-- Dataset excerpts follows --
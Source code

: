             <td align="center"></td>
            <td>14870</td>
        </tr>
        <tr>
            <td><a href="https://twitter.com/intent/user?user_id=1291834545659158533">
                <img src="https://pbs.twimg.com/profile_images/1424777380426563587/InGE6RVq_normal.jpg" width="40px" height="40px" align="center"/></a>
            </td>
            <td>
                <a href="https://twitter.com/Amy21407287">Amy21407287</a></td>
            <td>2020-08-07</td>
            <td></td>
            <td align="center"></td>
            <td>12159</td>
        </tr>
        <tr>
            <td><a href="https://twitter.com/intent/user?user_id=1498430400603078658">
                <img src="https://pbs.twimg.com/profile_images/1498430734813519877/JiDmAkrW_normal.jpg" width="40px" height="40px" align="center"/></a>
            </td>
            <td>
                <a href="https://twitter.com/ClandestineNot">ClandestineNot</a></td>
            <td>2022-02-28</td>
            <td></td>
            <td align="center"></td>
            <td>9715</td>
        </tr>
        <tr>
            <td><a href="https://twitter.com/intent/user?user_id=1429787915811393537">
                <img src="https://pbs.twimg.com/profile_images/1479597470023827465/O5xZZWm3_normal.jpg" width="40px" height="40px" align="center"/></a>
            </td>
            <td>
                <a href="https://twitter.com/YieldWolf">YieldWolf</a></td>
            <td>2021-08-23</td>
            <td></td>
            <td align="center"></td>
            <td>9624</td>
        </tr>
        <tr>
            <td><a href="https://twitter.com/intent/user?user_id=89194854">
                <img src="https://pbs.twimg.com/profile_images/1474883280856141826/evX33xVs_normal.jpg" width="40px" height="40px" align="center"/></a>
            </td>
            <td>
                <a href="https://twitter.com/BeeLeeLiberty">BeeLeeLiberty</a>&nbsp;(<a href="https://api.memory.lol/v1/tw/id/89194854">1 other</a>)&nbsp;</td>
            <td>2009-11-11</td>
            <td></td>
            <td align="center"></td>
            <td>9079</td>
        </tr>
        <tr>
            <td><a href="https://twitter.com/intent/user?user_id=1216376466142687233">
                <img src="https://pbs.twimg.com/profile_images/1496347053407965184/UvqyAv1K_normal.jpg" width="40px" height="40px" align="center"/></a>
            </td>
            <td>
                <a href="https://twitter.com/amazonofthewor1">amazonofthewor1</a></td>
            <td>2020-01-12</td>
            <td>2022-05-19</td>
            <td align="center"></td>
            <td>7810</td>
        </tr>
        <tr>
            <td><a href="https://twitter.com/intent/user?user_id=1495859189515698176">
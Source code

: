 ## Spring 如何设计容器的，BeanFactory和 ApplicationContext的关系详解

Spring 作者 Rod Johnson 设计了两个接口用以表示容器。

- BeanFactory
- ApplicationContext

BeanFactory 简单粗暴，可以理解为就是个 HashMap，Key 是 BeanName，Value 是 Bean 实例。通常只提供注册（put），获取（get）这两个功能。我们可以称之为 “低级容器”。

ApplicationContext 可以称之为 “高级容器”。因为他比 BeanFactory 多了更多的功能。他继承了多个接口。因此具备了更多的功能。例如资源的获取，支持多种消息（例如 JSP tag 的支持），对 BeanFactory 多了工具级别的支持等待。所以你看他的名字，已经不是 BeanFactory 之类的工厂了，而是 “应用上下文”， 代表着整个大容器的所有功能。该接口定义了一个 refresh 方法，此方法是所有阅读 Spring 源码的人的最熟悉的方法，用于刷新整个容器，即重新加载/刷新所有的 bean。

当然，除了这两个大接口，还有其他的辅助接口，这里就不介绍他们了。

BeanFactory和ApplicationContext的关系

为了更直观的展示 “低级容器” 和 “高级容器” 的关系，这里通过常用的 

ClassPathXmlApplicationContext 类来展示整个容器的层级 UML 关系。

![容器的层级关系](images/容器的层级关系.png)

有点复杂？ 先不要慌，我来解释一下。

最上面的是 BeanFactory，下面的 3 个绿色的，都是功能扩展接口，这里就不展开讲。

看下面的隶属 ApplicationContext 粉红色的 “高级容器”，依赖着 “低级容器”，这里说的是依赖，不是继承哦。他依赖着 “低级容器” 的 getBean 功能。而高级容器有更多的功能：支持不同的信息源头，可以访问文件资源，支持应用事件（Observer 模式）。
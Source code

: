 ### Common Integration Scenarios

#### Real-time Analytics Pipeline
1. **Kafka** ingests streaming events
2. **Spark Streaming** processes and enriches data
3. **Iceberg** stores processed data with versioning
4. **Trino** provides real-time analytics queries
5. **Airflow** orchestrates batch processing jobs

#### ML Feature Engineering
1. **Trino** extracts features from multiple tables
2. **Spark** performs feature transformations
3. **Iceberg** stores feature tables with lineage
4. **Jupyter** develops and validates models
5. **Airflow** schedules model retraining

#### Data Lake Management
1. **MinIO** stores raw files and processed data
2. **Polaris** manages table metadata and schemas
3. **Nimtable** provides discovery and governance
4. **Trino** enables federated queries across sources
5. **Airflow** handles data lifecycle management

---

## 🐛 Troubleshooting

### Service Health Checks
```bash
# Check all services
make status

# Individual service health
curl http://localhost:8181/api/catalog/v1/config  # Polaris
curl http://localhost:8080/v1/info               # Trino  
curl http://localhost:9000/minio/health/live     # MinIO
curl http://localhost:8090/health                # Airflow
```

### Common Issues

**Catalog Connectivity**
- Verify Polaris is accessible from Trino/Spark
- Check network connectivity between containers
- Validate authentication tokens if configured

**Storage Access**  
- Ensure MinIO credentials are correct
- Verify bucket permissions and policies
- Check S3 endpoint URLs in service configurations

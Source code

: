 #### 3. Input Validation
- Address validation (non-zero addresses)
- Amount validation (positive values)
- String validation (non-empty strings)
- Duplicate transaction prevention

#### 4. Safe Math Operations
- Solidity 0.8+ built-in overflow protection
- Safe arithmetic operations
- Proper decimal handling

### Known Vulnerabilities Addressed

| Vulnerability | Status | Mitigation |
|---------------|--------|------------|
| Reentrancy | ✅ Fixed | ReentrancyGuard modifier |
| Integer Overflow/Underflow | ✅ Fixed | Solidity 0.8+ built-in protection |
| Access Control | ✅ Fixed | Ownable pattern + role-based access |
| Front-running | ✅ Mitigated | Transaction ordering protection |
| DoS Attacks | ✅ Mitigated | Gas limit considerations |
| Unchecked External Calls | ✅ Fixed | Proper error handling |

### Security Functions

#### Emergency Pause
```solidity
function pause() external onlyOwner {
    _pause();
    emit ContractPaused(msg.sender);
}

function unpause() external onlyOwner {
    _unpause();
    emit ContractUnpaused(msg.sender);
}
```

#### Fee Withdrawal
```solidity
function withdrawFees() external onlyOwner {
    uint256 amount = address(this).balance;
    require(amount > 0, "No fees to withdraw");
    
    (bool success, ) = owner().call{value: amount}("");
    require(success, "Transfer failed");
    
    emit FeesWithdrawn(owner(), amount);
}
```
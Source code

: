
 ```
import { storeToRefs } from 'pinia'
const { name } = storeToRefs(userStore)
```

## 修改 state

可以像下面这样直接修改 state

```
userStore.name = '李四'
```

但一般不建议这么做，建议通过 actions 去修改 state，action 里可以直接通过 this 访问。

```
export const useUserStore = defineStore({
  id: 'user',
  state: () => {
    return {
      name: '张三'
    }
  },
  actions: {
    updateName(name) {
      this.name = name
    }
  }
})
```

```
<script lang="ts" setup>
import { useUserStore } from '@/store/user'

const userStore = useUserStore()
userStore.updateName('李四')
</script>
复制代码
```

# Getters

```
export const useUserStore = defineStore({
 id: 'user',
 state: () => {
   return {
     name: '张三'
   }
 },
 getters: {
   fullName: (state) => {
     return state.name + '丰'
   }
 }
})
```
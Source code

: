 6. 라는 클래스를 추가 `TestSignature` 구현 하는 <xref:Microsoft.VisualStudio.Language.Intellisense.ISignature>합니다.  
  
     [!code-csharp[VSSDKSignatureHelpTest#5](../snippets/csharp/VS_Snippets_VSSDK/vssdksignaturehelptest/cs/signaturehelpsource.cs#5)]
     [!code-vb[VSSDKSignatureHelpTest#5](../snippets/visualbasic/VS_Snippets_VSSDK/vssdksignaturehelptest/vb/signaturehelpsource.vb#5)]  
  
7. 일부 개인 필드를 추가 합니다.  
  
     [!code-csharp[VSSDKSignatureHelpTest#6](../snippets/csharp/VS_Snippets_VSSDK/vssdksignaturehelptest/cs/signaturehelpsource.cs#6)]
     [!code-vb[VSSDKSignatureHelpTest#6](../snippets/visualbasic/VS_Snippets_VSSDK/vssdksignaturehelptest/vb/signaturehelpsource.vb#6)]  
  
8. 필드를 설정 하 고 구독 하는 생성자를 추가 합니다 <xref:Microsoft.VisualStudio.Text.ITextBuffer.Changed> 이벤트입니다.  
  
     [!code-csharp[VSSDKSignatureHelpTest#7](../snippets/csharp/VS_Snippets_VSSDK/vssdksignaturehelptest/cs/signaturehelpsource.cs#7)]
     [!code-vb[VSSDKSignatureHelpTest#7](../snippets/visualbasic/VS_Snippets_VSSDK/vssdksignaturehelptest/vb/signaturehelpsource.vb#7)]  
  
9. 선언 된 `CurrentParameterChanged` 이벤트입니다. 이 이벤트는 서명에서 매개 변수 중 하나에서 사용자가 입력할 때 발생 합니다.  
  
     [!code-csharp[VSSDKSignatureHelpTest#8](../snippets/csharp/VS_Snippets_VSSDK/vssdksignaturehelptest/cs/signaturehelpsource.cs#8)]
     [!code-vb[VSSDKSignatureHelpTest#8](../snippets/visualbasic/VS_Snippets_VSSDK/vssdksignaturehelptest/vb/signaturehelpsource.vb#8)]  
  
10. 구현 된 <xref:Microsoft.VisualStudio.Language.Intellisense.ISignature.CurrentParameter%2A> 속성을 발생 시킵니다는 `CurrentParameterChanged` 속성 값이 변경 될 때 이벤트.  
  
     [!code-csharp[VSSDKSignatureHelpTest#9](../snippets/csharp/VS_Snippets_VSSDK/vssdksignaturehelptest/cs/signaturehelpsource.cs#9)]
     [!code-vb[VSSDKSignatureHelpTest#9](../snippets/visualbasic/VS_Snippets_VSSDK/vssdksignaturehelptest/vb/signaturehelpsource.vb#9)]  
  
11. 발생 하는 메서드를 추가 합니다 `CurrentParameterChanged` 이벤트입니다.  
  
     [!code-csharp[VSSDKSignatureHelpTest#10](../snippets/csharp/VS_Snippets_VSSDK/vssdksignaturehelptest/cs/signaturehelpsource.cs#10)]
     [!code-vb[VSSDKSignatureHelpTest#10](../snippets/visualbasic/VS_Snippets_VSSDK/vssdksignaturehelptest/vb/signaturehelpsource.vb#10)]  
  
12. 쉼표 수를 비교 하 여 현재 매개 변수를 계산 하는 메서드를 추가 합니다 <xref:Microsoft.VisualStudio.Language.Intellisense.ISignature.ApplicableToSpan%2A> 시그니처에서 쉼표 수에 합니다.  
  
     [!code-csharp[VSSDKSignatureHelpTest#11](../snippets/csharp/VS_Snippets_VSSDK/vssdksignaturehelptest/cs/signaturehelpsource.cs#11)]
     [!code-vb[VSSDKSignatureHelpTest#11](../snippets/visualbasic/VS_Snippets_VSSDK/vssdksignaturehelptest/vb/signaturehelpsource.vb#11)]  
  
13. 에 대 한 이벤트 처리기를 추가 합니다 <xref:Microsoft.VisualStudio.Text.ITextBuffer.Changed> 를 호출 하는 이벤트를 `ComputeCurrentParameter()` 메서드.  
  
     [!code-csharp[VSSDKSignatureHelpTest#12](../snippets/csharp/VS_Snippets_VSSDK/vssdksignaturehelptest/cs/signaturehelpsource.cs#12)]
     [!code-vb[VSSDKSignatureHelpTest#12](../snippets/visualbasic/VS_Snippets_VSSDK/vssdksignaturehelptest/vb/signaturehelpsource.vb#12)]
-- Dataset excerpts concluded --
Restate word for word the entries above, starting at the line with "- BeanFactory" and ending at the line with "1. **Trino** extracts", inclusive, and no others.

- _Response area_:
- BeanFactory
- ApplicationContext

BeanFactory 简单粗暴，可以理解为就是个 HashMap，Key 是 BeanName，Value 是 Bean 实例。通常只提供注册（put），获取（get）这两个功能。我们可以称之为 “低级容器”。

ApplicationContext 可以称之为 “高级容器”。因为他比 BeanFactory 多了更多的功能。他继承了多个接口。因此具备了更多的功能。例如资源的获取，支持多种消息（例如 JSP tag 的支持），对 BeanFactory 多了工具级别的支持等待。所以你看他的名字，已经不是 BeanFactory 之类的工厂了，而是 “应用上下文”， 代表着整个大容器的所有功能。该接口定义了一个 refresh 方法，此方法是所有阅读 Spring 源码的人的最熟悉的方法，用于刷新整个容器，即重新加载/刷新所有的 bean。

当然，除了这两个大接口，还有其他的辅助接口，这里就不介绍他们了。

BeanFactory和ApplicationContext的关系

为了更直观的展示 “低级容器” 和 “高级容器” 的关系，这里通过常用的 

ClassPathXmlApplicationContext 类来展示整个容器的层级 UML 关系。

![容器的层级关系](images/容器的层级关系.png)

有点复杂？ 先不要慌，我来解释一下。

最上面的是 BeanFactory，下面的 3 个绿色的，都是功能扩展接口，这里就不展开讲。

看下面的隶属 ApplicationContext 粉红色的 “高级容器”，依赖着 “低级容器”，这里说的是依赖，不是继承哦。他依赖着 “低级容器” 的 getBean 功能。而高级容器有更多的功能：支持不同的信息源头，可以访问文件资源，支持应用事件（Observer 模式）。
Source code

: ### Common Integration Scenarios

#### Real-time Analytics Pipeline
1. **Kafka** ingests streaming events
2. **Spark Streaming** processes and enriches data
3. **Iceberg** stores processed data with versioning
4. **Trino** provides real-time analytics queries
5. **Airflow** orchestrates batch processing jobs

#### ML Feature Engineering
1. **Trino** extracts features from multiple tables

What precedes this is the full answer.